4. Taking advantage of bugs in iOS
Last year, a huge vulnerability was discovered in the Intel chips that power iPhones, iPads, Macs and Apple TVs, affording access to users’ most sensitive information. This vulnerability would need to be exploited by a malicious program, which could be a downloaded app or Mac program – but could also come from a malicious website. Luckily, no known devices have been affected, and updates to the MacOS and iOS were said to have patched some of the issues.
Another significant bug was discovered in FaceTime that allowed callers to hear the audio of the person they were calling, before they had picked up. If the receiver pressed the power button from the lock screen, their video would also be sent to the caller, unbeknownst to them.
The bug affected devices on iOS 12.1 and later, and Apple subsequently released an update to patch the issue.
What to do: Always download updates as soon as they’re available. In these particular cases, the presence of the vulnerabilities didn’t immediately correlate to security breaches – but it could have if these vulnerabilities had been found by criminal hackers rather than ‘white hat hackers’, such as security researchers.
5 ways to protect your iPhone from being hacked
Securing an iPhone from hacks comes down to general security hygiene. Follow these five steps to ensure you stay safe.

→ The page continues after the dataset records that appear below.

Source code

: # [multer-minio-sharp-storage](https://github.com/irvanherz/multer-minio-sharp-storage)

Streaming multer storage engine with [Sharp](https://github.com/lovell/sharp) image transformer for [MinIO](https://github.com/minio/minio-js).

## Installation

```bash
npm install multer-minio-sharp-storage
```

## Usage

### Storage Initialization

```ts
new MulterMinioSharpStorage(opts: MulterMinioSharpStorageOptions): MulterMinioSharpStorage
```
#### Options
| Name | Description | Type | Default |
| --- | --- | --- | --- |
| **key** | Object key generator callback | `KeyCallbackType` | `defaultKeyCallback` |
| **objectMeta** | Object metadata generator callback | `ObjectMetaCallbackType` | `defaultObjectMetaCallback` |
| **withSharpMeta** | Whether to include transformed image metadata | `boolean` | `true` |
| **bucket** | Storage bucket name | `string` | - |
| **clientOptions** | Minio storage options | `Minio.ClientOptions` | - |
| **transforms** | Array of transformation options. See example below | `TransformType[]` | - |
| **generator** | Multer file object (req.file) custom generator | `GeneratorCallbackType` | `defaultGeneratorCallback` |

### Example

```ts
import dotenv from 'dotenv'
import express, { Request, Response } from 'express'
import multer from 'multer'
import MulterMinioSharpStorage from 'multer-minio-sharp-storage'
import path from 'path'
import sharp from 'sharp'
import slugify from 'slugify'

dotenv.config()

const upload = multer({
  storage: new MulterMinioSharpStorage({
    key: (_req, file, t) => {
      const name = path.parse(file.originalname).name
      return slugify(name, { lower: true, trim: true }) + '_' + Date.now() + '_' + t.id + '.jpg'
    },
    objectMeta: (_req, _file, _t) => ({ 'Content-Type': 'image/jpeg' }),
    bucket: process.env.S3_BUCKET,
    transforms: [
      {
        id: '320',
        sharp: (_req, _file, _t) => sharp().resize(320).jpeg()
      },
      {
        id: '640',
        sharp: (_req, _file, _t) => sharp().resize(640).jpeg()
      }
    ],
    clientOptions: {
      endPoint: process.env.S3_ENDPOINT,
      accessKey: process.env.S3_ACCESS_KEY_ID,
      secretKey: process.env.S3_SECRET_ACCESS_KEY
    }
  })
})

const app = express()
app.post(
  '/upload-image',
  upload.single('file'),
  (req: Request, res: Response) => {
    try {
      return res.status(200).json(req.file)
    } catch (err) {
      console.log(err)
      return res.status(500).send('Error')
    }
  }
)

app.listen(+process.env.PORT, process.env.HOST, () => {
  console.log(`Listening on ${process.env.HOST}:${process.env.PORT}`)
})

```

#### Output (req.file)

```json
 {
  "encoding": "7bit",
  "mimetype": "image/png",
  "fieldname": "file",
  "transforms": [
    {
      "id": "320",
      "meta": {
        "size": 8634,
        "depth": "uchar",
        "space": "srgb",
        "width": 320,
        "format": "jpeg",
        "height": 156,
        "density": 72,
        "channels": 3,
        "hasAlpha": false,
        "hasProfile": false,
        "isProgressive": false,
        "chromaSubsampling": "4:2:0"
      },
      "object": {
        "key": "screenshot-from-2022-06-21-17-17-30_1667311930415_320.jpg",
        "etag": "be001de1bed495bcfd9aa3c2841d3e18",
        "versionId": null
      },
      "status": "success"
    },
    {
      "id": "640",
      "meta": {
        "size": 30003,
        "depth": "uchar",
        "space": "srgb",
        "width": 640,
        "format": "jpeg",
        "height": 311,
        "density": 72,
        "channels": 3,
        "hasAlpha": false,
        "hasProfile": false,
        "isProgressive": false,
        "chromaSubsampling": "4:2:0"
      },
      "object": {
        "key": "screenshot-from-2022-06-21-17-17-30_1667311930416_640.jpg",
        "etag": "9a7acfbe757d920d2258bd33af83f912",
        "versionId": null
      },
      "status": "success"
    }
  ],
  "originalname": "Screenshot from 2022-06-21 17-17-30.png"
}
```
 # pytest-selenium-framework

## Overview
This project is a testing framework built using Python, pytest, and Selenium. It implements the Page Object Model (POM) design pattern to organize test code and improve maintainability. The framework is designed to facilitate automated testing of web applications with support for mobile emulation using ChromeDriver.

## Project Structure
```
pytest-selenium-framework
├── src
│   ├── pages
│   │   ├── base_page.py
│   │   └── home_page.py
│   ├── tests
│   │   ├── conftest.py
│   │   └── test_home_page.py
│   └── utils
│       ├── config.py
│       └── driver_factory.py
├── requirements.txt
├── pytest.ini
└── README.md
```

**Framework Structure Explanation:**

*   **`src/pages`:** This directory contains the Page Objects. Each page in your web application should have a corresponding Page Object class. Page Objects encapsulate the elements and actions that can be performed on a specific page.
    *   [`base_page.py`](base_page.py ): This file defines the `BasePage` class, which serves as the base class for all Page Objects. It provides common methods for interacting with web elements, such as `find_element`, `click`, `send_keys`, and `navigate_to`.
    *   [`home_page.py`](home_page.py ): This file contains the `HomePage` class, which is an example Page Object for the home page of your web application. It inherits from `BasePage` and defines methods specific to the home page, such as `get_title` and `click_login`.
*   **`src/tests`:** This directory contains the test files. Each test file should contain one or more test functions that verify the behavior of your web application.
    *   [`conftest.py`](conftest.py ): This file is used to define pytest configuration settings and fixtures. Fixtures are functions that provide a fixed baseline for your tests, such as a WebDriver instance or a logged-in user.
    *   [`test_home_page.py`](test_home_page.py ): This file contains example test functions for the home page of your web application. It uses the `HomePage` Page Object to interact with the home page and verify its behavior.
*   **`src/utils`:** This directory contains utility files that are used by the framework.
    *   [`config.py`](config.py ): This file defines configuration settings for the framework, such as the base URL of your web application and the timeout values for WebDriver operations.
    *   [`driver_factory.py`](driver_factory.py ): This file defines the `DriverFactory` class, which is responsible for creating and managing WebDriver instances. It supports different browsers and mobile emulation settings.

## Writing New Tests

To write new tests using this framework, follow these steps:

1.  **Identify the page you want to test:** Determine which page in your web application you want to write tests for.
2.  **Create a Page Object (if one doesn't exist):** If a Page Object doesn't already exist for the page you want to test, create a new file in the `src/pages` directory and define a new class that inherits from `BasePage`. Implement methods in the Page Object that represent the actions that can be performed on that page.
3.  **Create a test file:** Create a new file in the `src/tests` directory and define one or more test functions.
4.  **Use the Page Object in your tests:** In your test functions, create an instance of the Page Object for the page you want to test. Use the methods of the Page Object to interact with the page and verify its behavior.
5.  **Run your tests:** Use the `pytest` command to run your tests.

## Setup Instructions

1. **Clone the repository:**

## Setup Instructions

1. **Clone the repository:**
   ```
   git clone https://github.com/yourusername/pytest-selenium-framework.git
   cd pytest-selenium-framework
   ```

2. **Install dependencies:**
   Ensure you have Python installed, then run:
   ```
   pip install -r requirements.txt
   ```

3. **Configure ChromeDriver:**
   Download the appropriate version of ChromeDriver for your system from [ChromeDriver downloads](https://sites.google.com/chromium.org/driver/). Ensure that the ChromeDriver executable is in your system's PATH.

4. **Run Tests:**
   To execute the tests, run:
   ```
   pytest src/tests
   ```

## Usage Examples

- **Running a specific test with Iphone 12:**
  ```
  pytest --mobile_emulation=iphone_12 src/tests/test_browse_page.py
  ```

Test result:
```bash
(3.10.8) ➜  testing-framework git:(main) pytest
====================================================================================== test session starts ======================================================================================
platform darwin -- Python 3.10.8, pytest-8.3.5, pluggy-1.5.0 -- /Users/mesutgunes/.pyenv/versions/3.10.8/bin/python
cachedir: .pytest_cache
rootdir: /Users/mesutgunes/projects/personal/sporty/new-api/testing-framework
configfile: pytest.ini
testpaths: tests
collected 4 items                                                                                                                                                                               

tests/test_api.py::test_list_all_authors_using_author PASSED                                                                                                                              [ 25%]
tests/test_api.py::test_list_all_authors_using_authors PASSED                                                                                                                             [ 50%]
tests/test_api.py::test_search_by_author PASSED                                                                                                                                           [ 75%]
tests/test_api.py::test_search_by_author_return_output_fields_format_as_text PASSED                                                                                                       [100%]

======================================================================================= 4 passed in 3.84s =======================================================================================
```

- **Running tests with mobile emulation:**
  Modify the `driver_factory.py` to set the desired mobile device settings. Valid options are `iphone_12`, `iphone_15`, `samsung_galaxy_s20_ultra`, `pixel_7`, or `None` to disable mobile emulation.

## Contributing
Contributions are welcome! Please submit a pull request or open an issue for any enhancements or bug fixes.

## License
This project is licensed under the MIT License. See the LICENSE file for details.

1. Make sure your iOS is up to date
The easiest way to ensure your iOS is up to date is to turn on automatic updates. You can find the option by going to Settings > General > Software Update
2. Only install apps from the App Store
When you jailbreak an iPhone, you install an unauthorized version of iOS. People do this to gain more access to the functionality of the hardware, but they also bypass some of the security features Apple has put in place to keep hackers out. If you haven't jailbroken your iPhone, you won't be able to install apps from other sites. Staying with the official version of iOS and using the App Store will provide the most protection.
3. Always read the authorization dialogs an app presents when you first run it
Most apps don't need full access to your phone. So when you install an app, make sure that the access the app requests is in line with the functionality it delivers. If an app requires too much access, you should consider an alternative.
4. Use a VPN on public Wi-Fi
VPNs provide end to end encryption from your computer to whatever website or service you're using. If you're using a public Wi-Fi network, it makes sense to keep all of your data encrypted so you're not vulnerable to hackers hijacking your session and stealing your data. We like NordVPN (Disclosure: we have an affiliate relationship with NordVPN) and ExpressVPN.
5. Install an iOS security app
The McAfee mobile security app prevents you from opening malicious web sites, detects if a Wi-Fi hotspot is compromised and comes with a VPN feature, while Avira similarly protects from phishing links and can check if your email has been hacked. Sophos checks Wi-Fi hotspots for cyberattacks, along with offering a 2FA code and password generator.